WORK ITEM → In the entries that follow, how many lines include "dengan"? Give the number and nothing else.

◆ ◆ ◆ ◆ ◆

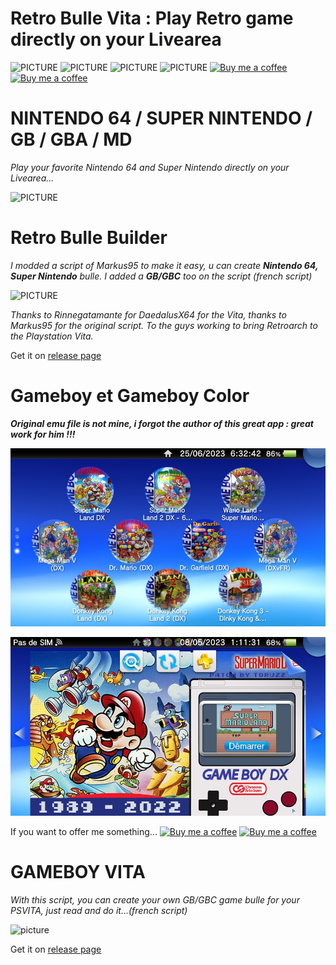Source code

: # Retro Bulle Vita : Play Retro game directly on your Livearea
![PICTURE](https://img.shields.io/github/downloads/chronoss09/GameBoy-Bulle-Vita/gb_bulle/total)  ![PICTURE](https://img.shields.io/github/downloads/chronoss09/GameBoy-Bulle-Vita/create_gb/total) ![PICTURE](https://img.shields.io/github/downloads/chronoss09/GameBoy-Bulle-Vita/retro_builder/total) ![PICTURE](https://img.shields.io/github/downloads/chronoss09/GameBoy-Bulle-Vita/retro_builder2.0/total) [![Buy me a coffee](https://img.shields.io/badge/Donate-Paypal-blue.svg)](https://www.paypal.com/paypalme/chronoss01)  [![Buy me a coffee](https://img.shields.io/badge/Donate-Kofi-orange.svg)](https://ko-fi.com/chronoss) 

# NINTENDO 64 / SUPER NINTENDO / GB / GBA / MD

_Play your favorite Nintendo 64 and Super Nintendo directly on your Livearea..._

![PICTURE](https://github.com/chronoss09/Retro-Bulle-Vita/blob/main/2015-01-25-230416-616770.jpg)

# Retro Bulle Builder
_I modded a script of Markus95 to make it easy, u can create __Nintendo 64, Super Nintendo__ bulle. I added a __GB/GBC__ too on the script (french script)_

![PICTURE](https://github.com/chronoss09/Retro-Bulle-Vita/blob/main/2.0.PNG)

_Thanks to Rinnegatamante for DaedalusX64 for the Vita, thanks to Markus95 for the original script. To the guys working to bring Retroarch to the Playstation Vita._

Get it on [release page](https://github.com/chronoss09/GameBoy-Bulle-Vita/releases/tag/retro_builder)


# Gameboy et Gameboy Color

___Original emu file is not mine, i forgot the author of this great app : great work for him !!!___

![PICTURE](https://github.com/chronoss09/GameBoy-Bulle-Vita/blob/main/2023-06-25-063243-900224.jpg)

![PICTURE](https://github.com/chronoss09/GameBoy-Bulle-Vita/blob/main/Screenshot/2023-05-08-011133-323325.jpg)

If you want to offer me something...  [![Buy me a coffee](https://img.shields.io/badge/Donate-Paypal-blue.svg)](https://www.paypal.com/paypalme/chronoss01)  [![Buy me a coffee](https://img.shields.io/badge/Donate-Kofi-orange.svg)](https://ko-fi.com/chronoss)



# GAMEBOY VITA

_With this script, you can create your own GB/GBC game bulle for your PSVITA, just read and do it...(french script)_

![picture](https://github.com/chronoss09/Retro-Bulle-Vita/blob/main/GameBoy%20Vita%20v1.0.PNG)

Get it on [release page](https://github.com/chronoss09/GameBoy-Bulle-Vita/releases/tag/create_gb)

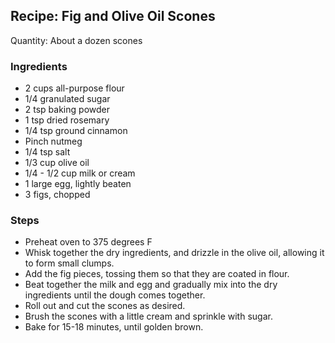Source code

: ## Recipe: Fig and Olive Oil Scones
Quantity: About a dozen scones  

### Ingredients
 - 2 cups all-purpose flour
 - 1/4 granulated sugar
 - 2 tsp baking powder
 - 1 tsp dried rosemary
 - 1/4 tsp ground cinnamon
 - Pinch nutmeg
 - 1/4 tsp salt
 - 1/3 cup olive oil
 - 1/4 - 1/2 cup milk or cream
 - 1 large egg, lightly beaten
 - 3 figs, chopped

### Steps
 - Preheat oven to 375 degrees F
 - Whisk together the dry ingredients, and drizzle in the olive oil, allowing it to form small clumps.
 - Add the fig pieces, tossing them so that they are coated in flour.
 - Beat together the milk and egg and gradually mix into the dry ingredients until the dough comes together.
 - Roll out and cut the scones as desired.
 - Brush the scones with a little cream and sprinkle with sugar.
 - Bake for 15-18 minutes, until golden brown.

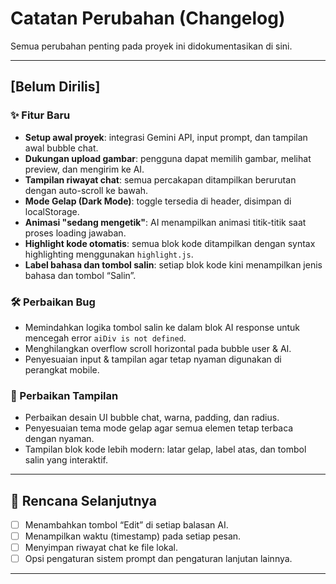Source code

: # Catatan Perubahan (Changelog)

Semua perubahan penting pada proyek ini didokumentasikan di sini.

---

## [Belum Dirilis]

### ✨ Fitur Baru
- **Setup awal proyek**: integrasi Gemini API, input prompt, dan tampilan awal bubble chat.
- **Dukungan upload gambar**: pengguna dapat memilih gambar, melihat preview, dan mengirim ke AI.
- **Tampilan riwayat chat**: semua percakapan ditampilkan berurutan dengan auto-scroll ke bawah.
- **Mode Gelap (Dark Mode)**: toggle tersedia di header, disimpan di localStorage.
- **Animasi "sedang mengetik"**: AI menampilkan animasi titik-titik saat proses loading jawaban.
- **Highlight kode otomatis**: semua blok kode ditampilkan dengan syntax highlighting menggunakan `highlight.js`.
- **Label bahasa dan tombol salin**: setiap blok kode kini menampilkan jenis bahasa dan tombol “Salin”.

### 🛠️ Perbaikan Bug
- Memindahkan logika tombol salin ke dalam blok AI response untuk mencegah error `aiDiv is not defined`.
- Menghilangkan overflow scroll horizontal pada bubble user & AI.
- Penyesuaian input & tampilan agar tetap nyaman digunakan di perangkat mobile.

### 🎨 Perbaikan Tampilan
- Perbaikan desain UI bubble chat, warna, padding, dan radius.
- Penyesuaian tema mode gelap agar semua elemen tetap terbaca dengan nyaman.
- Tampilan blok kode lebih modern: latar gelap, label atas, dan tombol salin yang interaktif.

---

## 🎯 Rencana Selanjutnya
- [ ] Menambahkan tombol “Edit” di setiap balasan AI.
- [ ] Menampilkan waktu (timestamp) pada setiap pesan.
- [ ] Menyimpan riwayat chat ke file lokal.
- [ ] Opsi pengaturan sistem prompt dan pengaturan lanjutan lainnya.

---

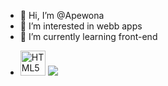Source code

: - 👋 Hi, I’m @Apewona
- 👀 I’m interested in webb apps
- 🌱 I’m currently learning front-end
- <p></p>
  <img src="https://icons8.com/icon/D2Hi2VkJSi33/html-5" alt="HTML5" width="40" height="40"/>
  <img src="https://github-readme-stats.vercel.app/api/top-langs/?username=Apewona"/>
  
<!---
Apewona/Apewona is a ✨ special ✨ repository because its `README.md` (this file) appears on your GitHub profile.
You can click the Preview link to take a look at your changes.
--->
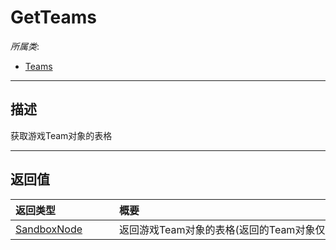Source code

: # GetTeams

*所属类*:
* [Teams](/Api/Classes/GamePlay/Teams.md)
------------------------------------------------------------------------------------------
## 描述

获取游戏Team对象的表格


------------------------------------------------------------------------------------------
## 返回值

|<div style="width:150px">返回类型</div>|<div style="width:520px">概要</div>|
|:---|:---|
|[SandboxNode](/Api/Classes/Base/SandboxNode.md)|返回游戏Team对象的表格(返回的Team对象仅限Teams服务的子对象)|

◆ ◆ ◆ ◆ ◆

REPLY TO THE EXERCISE → 3